WHAT THE TASK REQUIRES =>
Whenever a line below holds the word "need", copy that line.

SOURCE INFORMATION =>
BEGIN

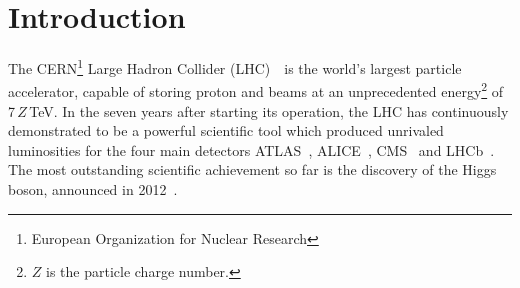 \chapter{Introduction}

The CERN\footnote{European Organization for Nuclear Research} Large Hadron Collider (LHC)~\citedr\, is the world's largest particle accelerator, capable of storing proton and \lead beams at an unprecedented energy\footnote{$Z$ is the particle charge number.} of 7$\,Z\,$TeV. In the seven years after starting its operation, the LHC has continuously demonstrated to be a powerful scientific tool which produced unrivaled luminosities for the four main detectors ATLAS~\cite{ATLASref01}, \mbox{ALICE~\cite{ALICEref01}}, CMS~\cite{CMSref01} and LHCb~\cite{LHCbref01}. The most outstanding scientific achievement so far is the discovery of the Higgs boson, announced in 2012~\cite{higgs:ATLAS,higgs:CMS}. 
%

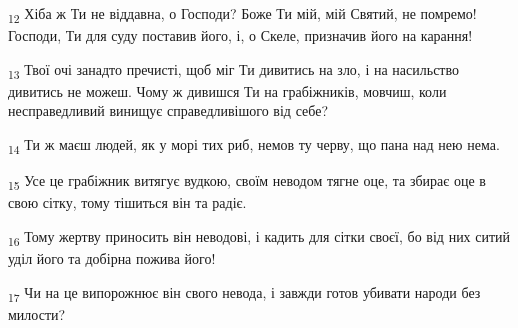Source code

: \begin{tcolorbox}
\textsubscript{12} Хіба ж Ти не віддавна, о Господи? Боже Ти мій, мій Святий, не помремо! Господи, Ти для суду поставив його, і, о Скеле, призначив його на карання!
\end{tcolorbox}
\begin{tcolorbox}
\textsubscript{13} Твої очі занадто пречисті, щоб міг Ти дивитись на зло, і на насильство дивитись не можеш. Чому ж дивишся Ти на грабіжників, мовчиш, коли несправедливий винищує справедливішого від себе?
\end{tcolorbox}
\begin{tcolorbox}
\textsubscript{14} Ти ж маєш людей, як у морі тих риб, немов ту черву, що пана над нею нема.
\end{tcolorbox}
\begin{tcolorbox}
\textsubscript{15} Усе це грабіжник витягує вудкою, своїм неводом тягне оце, та збирає оце в свою сітку, тому тішиться він та радіє.
\end{tcolorbox}
\begin{tcolorbox}
\textsubscript{16} Тому жертву приносить він неводові, і кадить для сітки своєї, бо від них ситий уділ його та добірна пожива його!
\end{tcolorbox}
\begin{tcolorbox}
\textsubscript{17} Чи на це випорожнює він свого невода, і завжди готов убивати народи без милости?
\end{tcolorbox}
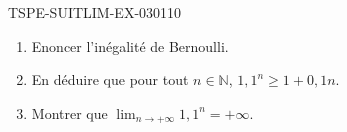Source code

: \begin{exercice}{TSPE-SUITLIM-EX-030}{1}{10}
\begin{enumerate}
  \item Enoncer l'inégalité de Bernoulli.
  \item En déduire que pour tout $n \in \mathbb{N}$, $1{,}1^n \geq 1 + 0{,}1n$.
  \item Montrer que $\lim_{n \to +\infty} 1{,}1^n = +\infty$.
\end{enumerate}
\end{exercice}
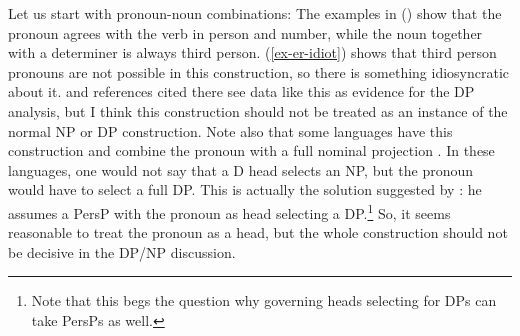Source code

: \documentclass[output=paper
  ,nobabel
  ,draftmode
  ,uniformtopskip %
  ,colorlinks, citecolor=brown
]{langscibook}
\begin{document}
Let us start with pronoun-noun combinations: 
\eal
{}
\zl
The examples in () show that the pronoun agrees with the verb in person and number, while the
noun together with a determiner is always third person.
 (\ref{ex-er-idiot}) shows that third person pronouns are not possible in
this construction, so there is something idiosyncratic about it. \citet[--140]{Simon2003a-u} and
references cited there see data like this as evidence for the DP analysis, but I think this construction should
not be treated as an instance of the normal NP or DP construction. 
Note also that some languages have this construction and combine the pronoun with a full nominal
projection \citep[Section~5.3]{Hoehn2016a-u}. In these languages, one would not say that a D head
selects an NP, but the pronoun would have to select a full DP. This is actually the solution suggested by \citet[]{Hoehn2016a-u}: he assumes a PersP with the pronoun as head selecting a DP.\footnote{%
  Note that this begs the question why governing heads selecting for DPs can take PersPs as well.
} So, it seems
reasonable to treat the pronoun as a head, but the whole construction should not be decisive in the DP/NP discussion.

\end{document}
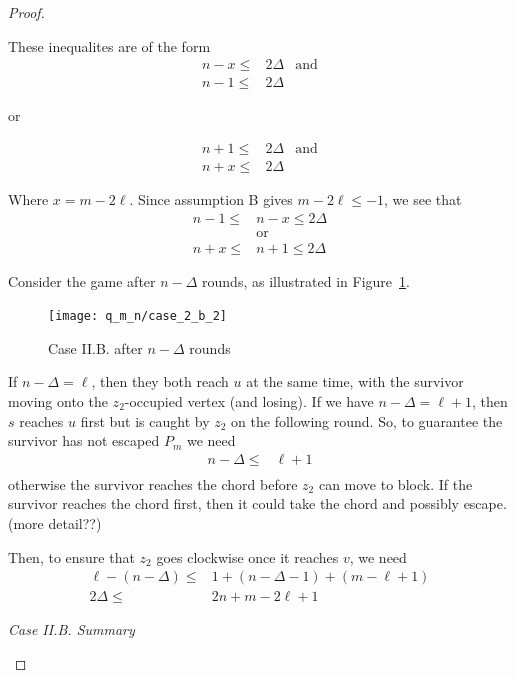 \begin{proof}
\begin{proofpart}
  These inequalites are of the form
  \begin{align*}
   n-x \leq & 2 \Delta & \text{and} \\
   n-1 \leq & 2\Delta
  \end{align*}
  \begin{center}or\end{center}
  \begin{align*}
   n + 1 \leq & 2 \Delta & \text{and} \\
   n + x \leq & 2 \Delta
  \end{align*}

  Where $x = m -2\ell$. Since assumption B gives $m - 2\ell \leq -1$, we
  see that
  \begin{align*}
   n-1 \leq & n-x \leq 2 \Delta \\
            & \text{or}         \\
   n+x \leq & n+1 \leq 2 \Delta
  \end{align*}

  Consider the game after $n-\Delta$ rounds, as illustrated in Figure~\ref{fig:case_2_b_2}.

  \begin{figure}
    \centering
    \texttt{[image: q\_m\_n/case\_2\_b\_2]}
    \caption{Case II.B. after $n-\Delta$ rounds \label{fig:case_2_b_2}}
  \end{figure}

  If $n - \Delta = \ell$, then they both reach $u$ at the same time,
  with the survivor moving onto the $z_2$-occupied vertex (and losing).
  If we have $n - \Delta = \ell + 1$, then $s$ reaches $u$ first
  but is caught by $z_2$ on the following round.
  So, to guarantee the survivor has not escaped $P_m$ we need
  \begin{align*}
   n - \Delta \leq & \ell + 1 \\
  \end{align*}
  otherwise the survivor reaches the chord before $z_2$ can move
  to block. If the survivor reaches the chord first, then it could
  take the chord and possibly escape. (more detail??)

  Then, to ensure that $z_2$ goes clockwise once it reaches $v$, we need
  \begin{align*}
   \ell - (n - \Delta) \leq & 1 + (n - \Delta - 1) + (m - \ell + 1) \\
   2 \Delta \leq            & 2n + m - 2\ell + 1
  \end{align*}

  \textit{Case II.B. Summary}


\end{proofpart}
\end{proof}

END

THE ANSWER =>
  So, to guarantee the survivor has not escaped $P_m$ we need
  Then, to ensure that $z_2$ goes clockwise once it reaches $v$, we need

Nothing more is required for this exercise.